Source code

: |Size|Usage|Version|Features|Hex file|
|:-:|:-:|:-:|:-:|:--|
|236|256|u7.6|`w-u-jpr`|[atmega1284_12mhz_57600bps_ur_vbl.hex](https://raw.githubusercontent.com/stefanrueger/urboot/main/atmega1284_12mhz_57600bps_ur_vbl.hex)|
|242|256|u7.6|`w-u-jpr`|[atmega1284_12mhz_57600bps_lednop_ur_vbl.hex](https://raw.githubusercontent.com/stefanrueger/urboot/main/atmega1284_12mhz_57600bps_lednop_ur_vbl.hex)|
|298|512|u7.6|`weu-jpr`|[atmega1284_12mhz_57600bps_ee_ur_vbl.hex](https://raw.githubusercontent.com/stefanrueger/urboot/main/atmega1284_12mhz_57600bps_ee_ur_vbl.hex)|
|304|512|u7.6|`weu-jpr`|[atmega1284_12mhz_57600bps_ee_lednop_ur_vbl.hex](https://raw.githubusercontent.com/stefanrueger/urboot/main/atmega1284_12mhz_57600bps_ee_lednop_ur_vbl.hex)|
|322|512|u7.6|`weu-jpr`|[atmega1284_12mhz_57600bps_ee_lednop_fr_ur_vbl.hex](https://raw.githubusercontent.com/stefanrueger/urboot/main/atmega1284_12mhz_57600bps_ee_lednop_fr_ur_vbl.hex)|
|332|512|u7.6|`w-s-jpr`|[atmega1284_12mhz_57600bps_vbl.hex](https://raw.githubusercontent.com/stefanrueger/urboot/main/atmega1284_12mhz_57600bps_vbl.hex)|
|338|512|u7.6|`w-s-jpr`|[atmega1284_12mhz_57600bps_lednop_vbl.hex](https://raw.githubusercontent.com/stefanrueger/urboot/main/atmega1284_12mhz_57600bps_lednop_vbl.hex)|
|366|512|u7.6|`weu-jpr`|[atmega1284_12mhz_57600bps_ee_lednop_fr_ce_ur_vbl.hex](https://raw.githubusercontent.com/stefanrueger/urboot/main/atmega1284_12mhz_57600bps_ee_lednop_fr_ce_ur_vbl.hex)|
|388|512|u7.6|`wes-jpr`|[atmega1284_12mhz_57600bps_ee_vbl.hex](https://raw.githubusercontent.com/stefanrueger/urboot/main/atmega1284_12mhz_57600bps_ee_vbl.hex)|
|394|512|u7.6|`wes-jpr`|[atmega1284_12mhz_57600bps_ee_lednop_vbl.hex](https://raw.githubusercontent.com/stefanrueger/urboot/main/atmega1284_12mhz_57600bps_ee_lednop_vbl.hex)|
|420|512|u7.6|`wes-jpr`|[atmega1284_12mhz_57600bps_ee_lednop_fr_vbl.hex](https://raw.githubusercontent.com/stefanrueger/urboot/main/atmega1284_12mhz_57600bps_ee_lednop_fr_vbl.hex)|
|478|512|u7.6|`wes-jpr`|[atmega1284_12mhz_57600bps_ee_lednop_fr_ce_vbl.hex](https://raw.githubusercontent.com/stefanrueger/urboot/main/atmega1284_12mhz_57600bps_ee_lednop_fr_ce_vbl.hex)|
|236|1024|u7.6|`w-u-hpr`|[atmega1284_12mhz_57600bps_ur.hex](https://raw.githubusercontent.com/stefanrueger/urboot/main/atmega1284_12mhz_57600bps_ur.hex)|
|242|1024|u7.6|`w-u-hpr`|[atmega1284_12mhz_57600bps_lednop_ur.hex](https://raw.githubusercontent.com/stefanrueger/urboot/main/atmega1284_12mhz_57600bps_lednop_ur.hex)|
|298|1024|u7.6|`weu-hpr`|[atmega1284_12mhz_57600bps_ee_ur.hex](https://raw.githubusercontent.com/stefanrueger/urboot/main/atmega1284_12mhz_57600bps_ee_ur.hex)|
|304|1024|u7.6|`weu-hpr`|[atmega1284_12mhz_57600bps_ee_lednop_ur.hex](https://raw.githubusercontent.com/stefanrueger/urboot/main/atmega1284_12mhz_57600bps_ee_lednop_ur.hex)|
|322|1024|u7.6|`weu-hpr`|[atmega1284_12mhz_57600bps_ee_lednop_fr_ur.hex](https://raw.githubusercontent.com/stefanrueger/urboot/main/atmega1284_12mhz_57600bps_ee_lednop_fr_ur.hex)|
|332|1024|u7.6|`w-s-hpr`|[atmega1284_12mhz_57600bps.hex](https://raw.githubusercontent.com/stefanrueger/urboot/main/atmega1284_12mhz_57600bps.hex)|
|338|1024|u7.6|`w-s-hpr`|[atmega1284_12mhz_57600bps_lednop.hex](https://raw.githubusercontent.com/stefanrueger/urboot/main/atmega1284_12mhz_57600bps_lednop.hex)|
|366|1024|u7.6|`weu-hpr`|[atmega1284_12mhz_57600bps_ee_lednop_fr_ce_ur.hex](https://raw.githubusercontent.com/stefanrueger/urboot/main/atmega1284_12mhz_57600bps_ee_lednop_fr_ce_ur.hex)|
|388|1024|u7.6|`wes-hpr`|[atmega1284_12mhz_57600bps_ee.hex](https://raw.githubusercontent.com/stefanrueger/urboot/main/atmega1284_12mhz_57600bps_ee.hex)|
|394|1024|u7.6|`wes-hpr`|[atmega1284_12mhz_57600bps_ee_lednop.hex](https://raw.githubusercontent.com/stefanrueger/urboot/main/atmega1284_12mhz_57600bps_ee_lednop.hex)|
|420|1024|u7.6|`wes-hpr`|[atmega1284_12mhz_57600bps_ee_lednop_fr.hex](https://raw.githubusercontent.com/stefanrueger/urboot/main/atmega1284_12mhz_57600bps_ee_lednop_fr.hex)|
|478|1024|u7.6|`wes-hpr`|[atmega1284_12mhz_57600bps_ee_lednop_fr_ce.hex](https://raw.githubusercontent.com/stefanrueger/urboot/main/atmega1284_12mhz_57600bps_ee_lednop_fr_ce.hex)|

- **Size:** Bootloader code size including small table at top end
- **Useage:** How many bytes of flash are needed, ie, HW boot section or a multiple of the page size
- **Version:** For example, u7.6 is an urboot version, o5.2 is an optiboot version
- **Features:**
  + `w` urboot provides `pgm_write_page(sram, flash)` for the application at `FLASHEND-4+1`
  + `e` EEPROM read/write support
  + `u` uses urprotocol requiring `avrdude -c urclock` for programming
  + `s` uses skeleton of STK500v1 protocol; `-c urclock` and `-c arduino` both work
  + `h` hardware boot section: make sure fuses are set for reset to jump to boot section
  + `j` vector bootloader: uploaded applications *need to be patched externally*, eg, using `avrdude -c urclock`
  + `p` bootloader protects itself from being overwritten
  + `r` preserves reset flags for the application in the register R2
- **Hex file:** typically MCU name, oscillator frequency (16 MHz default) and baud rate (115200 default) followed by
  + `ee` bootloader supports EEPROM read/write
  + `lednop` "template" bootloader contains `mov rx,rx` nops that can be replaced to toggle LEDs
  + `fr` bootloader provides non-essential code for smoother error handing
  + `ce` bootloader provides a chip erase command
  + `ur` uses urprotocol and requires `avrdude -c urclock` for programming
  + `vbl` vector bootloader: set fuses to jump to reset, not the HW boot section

================================

Make an exact copy of the material above.

» Task answer
Source code

: |Size|Usage|Version|Features|Hex file|
|:-:|:-:|:-:|:-:|:--|
|236|256|u7.6|`w-u-jpr`|[atmega1284_12mhz_57600bps_ur_vbl.hex](https://raw.githubusercontent.com/stefanrueger/urboot/main/atmega1284_12mhz_57600bps_ur_vbl.hex)|
|242|256|u7.6|`w-u-jpr`|[atmega1284_12mhz_57600bps_lednop_ur_vbl.hex](https://raw.githubusercontent.com/stefanrueger/urboot/main/atmega1284_12mhz_57600bps_lednop_ur_vbl.hex)|
|298|512|u7.6|`weu-jpr`|[atmega1284_12mhz_57600bps_ee_ur_vbl.hex](https://raw.githubusercontent.com/stefanrueger/urboot/main/atmega1284_12mhz_57600bps_ee_ur_vbl.hex)|
|304|512|u7.6|`weu-jpr`|[atmega1284_12mhz_57600bps_ee_lednop_ur_vbl.hex](https://raw.githubusercontent.com/stefanrueger/urboot/main/atmega1284_12mhz_57600bps_ee_lednop_ur_vbl.hex)|
|322|512|u7.6|`weu-jpr`|[atmega1284_12mhz_57600bps_ee_lednop_fr_ur_vbl.hex](https://raw.githubusercontent.com/stefanrueger/urboot/main/atmega1284_12mhz_57600bps_ee_lednop_fr_ur_vbl.hex)|
|332|512|u7.6|`w-s-jpr`|[atmega1284_12mhz_57600bps_vbl.hex](https://raw.githubusercontent.com/stefanrueger/urboot/main/atmega1284_12mhz_57600bps_vbl.hex)|
|338|512|u7.6|`w-s-jpr`|[atmega1284_12mhz_57600bps_lednop_vbl.hex](https://raw.githubusercontent.com/stefanrueger/urboot/main/atmega1284_12mhz_57600bps_lednop_vbl.hex)|
|366|512|u7.6|`weu-jpr`|[atmega1284_12mhz_57600bps_ee_lednop_fr_ce_ur_vbl.hex](https://raw.githubusercontent.com/stefanrueger/urboot/main/atmega1284_12mhz_57600bps_ee_lednop_fr_ce_ur_vbl.hex)|
|388|512|u7.6|`wes-jpr`|[atmega1284_12mhz_57600bps_ee_vbl.hex](https://raw.githubusercontent.com/stefanrueger/urboot/main/atmega1284_12mhz_57600bps_ee_vbl.hex)|
|394|512|u7.6|`wes-jpr`|[atmega1284_12mhz_57600bps_ee_lednop_vbl.hex](https://raw.githubusercontent.com/stefanrueger/urboot/main/atmega1284_12mhz_57600bps_ee_lednop_vbl.hex)|
|420|512|u7.6|`wes-jpr`|[atmega1284_12mhz_57600bps_ee_lednop_fr_vbl.hex](https://raw.githubusercontent.com/stefanrueger/urboot/main/atmega1284_12mhz_57600bps_ee_lednop_fr_vbl.hex)|
|478|512|u7.6|`wes-jpr`|[atmega1284_12mhz_57600bps_ee_lednop_fr_ce_vbl.hex](https://raw.githubusercontent.com/stefanrueger/urboot/main/atmega1284_12mhz_57600bps_ee_lednop_fr_ce_vbl.hex)|
|236|1024|u7.6|`w-u-hpr`|[atmega1284_12mhz_57600bps_ur.hex](https://raw.githubusercontent.com/stefanrueger/urboot/main/atmega1284_12mhz_57600bps_ur.hex)|
|242|1024|u7.6|`w-u-hpr`|[atmega1284_12mhz_57600bps_lednop_ur.hex](https://raw.githubusercontent.com/stefanrueger/urboot/main/atmega1284_12mhz_57600bps_lednop_ur.hex)|
|298|1024|u7.6|`weu-hpr`|[atmega1284_12mhz_57600bps_ee_ur.hex](https://raw.githubusercontent.com/stefanrueger/urboot/main/atmega1284_12mhz_57600bps_ee_ur.hex)|
|304|1024|u7.6|`weu-hpr`|[atmega1284_12mhz_57600bps_ee_lednop_ur.hex](https://raw.githubusercontent.com/stefanrueger/urboot/main/atmega1284_12mhz_57600bps_ee_lednop_ur.hex)|
|322|1024|u7.6|`weu-hpr`|[atmega1284_12mhz_57600bps_ee_lednop_fr_ur.hex](https://raw.githubusercontent.com/stefanrueger/urboot/main/atmega1284_12mhz_57600bps_ee_lednop_fr_ur.hex)|
|332|1024|u7.6|`w-s-hpr`|[atmega1284_12mhz_57600bps.hex](https://raw.githubusercontent.com/stefanrueger/urboot/main/atmega1284_12mhz_57600bps.hex)|
|338|1024|u7.6|`w-s-hpr`|[atmega1284_12mhz_57600bps_lednop.hex](https://raw.githubusercontent.com/stefanrueger/urboot/main/atmega1284_12mhz_57600bps_lednop.hex)|
|366|1024|u7.6|`weu-hpr`|[atmega1284_12mhz_57600bps_ee_lednop_fr_ce_ur.hex](https://raw.githubusercontent.com/stefanrueger/urboot/main/atmega1284_12mhz_57600bps_ee_lednop_fr_ce_ur.hex)|
|388|1024|u7.6|`wes-hpr`|[atmega1284_12mhz_57600bps_ee.hex](https://raw.githubusercontent.com/stefanrueger/urboot/main/atmega1284_12mhz_57600bps_ee.hex)|
|394|1024|u7.6|`wes-hpr`|[atmega1284_12mhz_57600bps_ee_lednop.hex](https://raw.githubusercontent.com/stefanrueger/urboot/main/atmega1284_12mhz_57600bps_ee_lednop.hex)|
|420|1024|u7.6|`wes-hpr`|[atmega1284_12mhz_57600bps_ee_lednop_fr.hex](https://raw.githubusercontent.com/stefanrueger/urboot/main/atmega1284_12mhz_57600bps_ee_lednop_fr.hex)|
|478|1024|u7.6|`wes-hpr`|[atmega1284_12mhz_57600bps_ee_lednop_fr_ce.hex](https://raw.githubusercontent.com/stefanrueger/urboot/main/atmega1284_12mhz_57600bps_ee_lednop_fr_ce.hex)|

- **Size:** Bootloader code size including small table at top end
- **Useage:** How many bytes of flash are needed, ie, HW boot section or a multiple of the page size
- **Version:** For example, u7.6 is an urboot version, o5.2 is an optiboot version
- **Features:**
  + `w` urboot provides `pgm_write_page(sram, flash)` for the application at `FLASHEND-4+1`
  + `e` EEPROM read/write support
  + `u` uses urprotocol requiring `avrdude -c urclock` for programming
  + `s` uses skeleton of STK500v1 protocol; `-c urclock` and `-c arduino` both work
  + `h` hardware boot section: make sure fuses are set for reset to jump to boot section
  + `j` vector bootloader: uploaded applications *need to be patched externally*, eg, using `avrdude -c urclock`
  + `p` bootloader protects itself from being overwritten
  + `r` preserves reset flags for the application in the register R2
- **Hex file:** typically MCU name, oscillator frequency (16 MHz default) and baud rate (115200 default) followed by
  + `ee` bootloader supports EEPROM read/write
  + `lednop` "template" bootloader contains `mov rx,rx` nops that can be replaced to toggle LEDs
  + `fr` bootloader provides non-essential code for smoother error handing
  + `ce` bootloader provides a chip erase command
  + `ur` uses urprotocol and requires `avrdude -c urclock` for programming
  + `vbl` vector bootloader: set fuses to jump to reset, not the HW boot section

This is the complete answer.